Yeast infections occur when an overgrowth of Candida yeast in the vagina triggers uncomfortable symptoms that affect the vagina and the vulva. Vaginal yeast infections are very common. Nearly 75% of all women have experienced at least one in their lives.
At Dignity Health, our team of gynecologists can answer your questions regarding yeast infections, as well as provide a diagnosis and personalized care. Find a Doctor or location near you today.
Yeast infection symptoms can range in severity. Most women have mild or moderate symptoms that include:
- Genital itching and irritation
- A burning sensation, especially when urinating or having intercourse
- Swollen, red outer genitalia (vulva)
- A rash in the vagina
- Pain and soreness of the vagina
- Vaginal discharge that appears watery
- Thick, whitish vaginal discharge that has no odor but looks similar to cottage cheese
Some women experience more severe symptoms that can lead to the development of sores and cracked and torn skin.

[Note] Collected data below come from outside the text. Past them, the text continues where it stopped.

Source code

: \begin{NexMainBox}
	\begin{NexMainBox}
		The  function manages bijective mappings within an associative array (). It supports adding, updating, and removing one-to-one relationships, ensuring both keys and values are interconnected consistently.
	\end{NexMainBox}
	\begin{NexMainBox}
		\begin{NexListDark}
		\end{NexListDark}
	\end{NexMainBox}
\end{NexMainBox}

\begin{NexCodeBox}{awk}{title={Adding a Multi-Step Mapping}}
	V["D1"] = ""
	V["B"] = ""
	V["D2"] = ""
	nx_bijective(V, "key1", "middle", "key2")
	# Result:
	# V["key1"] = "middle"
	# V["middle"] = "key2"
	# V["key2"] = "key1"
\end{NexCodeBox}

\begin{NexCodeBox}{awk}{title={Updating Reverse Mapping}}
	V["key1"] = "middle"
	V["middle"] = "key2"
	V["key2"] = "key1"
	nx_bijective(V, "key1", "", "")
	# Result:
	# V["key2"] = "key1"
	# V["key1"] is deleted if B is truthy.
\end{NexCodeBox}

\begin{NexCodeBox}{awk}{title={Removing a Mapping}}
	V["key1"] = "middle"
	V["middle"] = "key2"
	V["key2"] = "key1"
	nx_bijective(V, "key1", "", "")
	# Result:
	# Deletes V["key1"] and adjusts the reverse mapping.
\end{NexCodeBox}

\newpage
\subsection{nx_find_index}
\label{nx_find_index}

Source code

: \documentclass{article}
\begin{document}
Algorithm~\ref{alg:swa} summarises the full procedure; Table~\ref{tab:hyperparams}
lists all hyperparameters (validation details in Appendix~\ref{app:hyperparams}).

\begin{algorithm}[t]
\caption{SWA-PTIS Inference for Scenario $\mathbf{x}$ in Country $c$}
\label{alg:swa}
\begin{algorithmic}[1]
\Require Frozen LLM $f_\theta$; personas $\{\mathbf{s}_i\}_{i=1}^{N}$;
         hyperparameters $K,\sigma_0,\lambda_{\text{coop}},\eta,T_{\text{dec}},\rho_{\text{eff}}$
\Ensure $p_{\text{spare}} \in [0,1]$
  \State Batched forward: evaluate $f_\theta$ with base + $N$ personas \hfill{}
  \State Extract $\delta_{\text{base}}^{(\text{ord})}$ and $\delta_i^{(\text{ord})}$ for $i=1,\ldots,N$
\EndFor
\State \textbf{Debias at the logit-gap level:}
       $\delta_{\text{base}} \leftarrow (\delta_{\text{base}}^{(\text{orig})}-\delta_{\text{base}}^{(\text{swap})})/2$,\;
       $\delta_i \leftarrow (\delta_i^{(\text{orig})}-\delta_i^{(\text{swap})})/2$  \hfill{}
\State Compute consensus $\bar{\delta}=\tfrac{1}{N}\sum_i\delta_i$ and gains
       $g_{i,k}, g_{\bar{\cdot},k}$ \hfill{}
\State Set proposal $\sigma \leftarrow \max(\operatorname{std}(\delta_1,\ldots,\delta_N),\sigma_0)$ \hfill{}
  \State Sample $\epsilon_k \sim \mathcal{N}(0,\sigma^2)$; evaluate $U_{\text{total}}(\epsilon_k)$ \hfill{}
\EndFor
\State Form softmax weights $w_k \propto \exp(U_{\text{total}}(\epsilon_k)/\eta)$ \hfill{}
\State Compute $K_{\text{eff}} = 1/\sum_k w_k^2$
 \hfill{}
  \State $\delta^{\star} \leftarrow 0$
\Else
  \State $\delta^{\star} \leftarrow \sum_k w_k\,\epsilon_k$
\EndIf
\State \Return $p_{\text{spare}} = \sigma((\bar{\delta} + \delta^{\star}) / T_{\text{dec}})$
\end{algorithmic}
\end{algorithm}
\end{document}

The vagina naturally contains yeast in a balanced mixture. When something happens to disrupt that balance (causing an overgrowth of Candida) or cause the yeast to move further into the layers of the vaginal wall, a yeast infection can occur.
The majority of yeast infections are caused by the Candida albicans fungus. However, other types of Candida fungi can also cause a yeast infection. In these cases, a more aggressive treatment might be needed.
Many things can trigger the yeast overgrowth that causes a yeast infection. These risk factors include:
- A weakened immune system from conditions, such as HIV, and medical treatments, including chemotherapy
- Uncontrolled diabetes
- Antibiotic use, which can fight a bacterial infection, but can kill the "good" bacteria that help keep yeast in check
- Corticosteroids, which can depress the immune system and make you more likely to develop infections, including a yeast infection
- Hormone supplement or contraceptive pill use, which creates a high-estrogen environment where yeast thrives
- Natural hormonal swings (such as those that occur during puberty, pregnancy, and perimenopause)
- Wearing non-breathable underwear (synthetic material instead of cotton)
- Using scented feminine products
- Using hot tubs and taking extremely hot baths
- Wearing wet clothing for a prolonged period of time
- Having sex with someone who has a yeast infection, having oral sex, or having sex for the first time (keep in mind that a yeast infection is not considered to be an STI, but can still be spread from one person to another)
Since the triggers for a yeast infection are well known, there are preventive measures that can be taken to avoid an infection, including:
- Wearing cotton underwear
- Avoiding tight-fitting pants and undergarments
- Changing out of wet clothing as soon as possible
- Avoiding douching
- Avoiding scented feminine products
- Managing your diabetes
- Avoiding or reducing antibiotic or corticosteroid use whenever possible
- Not having sex with someone who has a yeast infection
The information contained in this article is meant for educational purposes only and should not replace advice from your healthcare provider.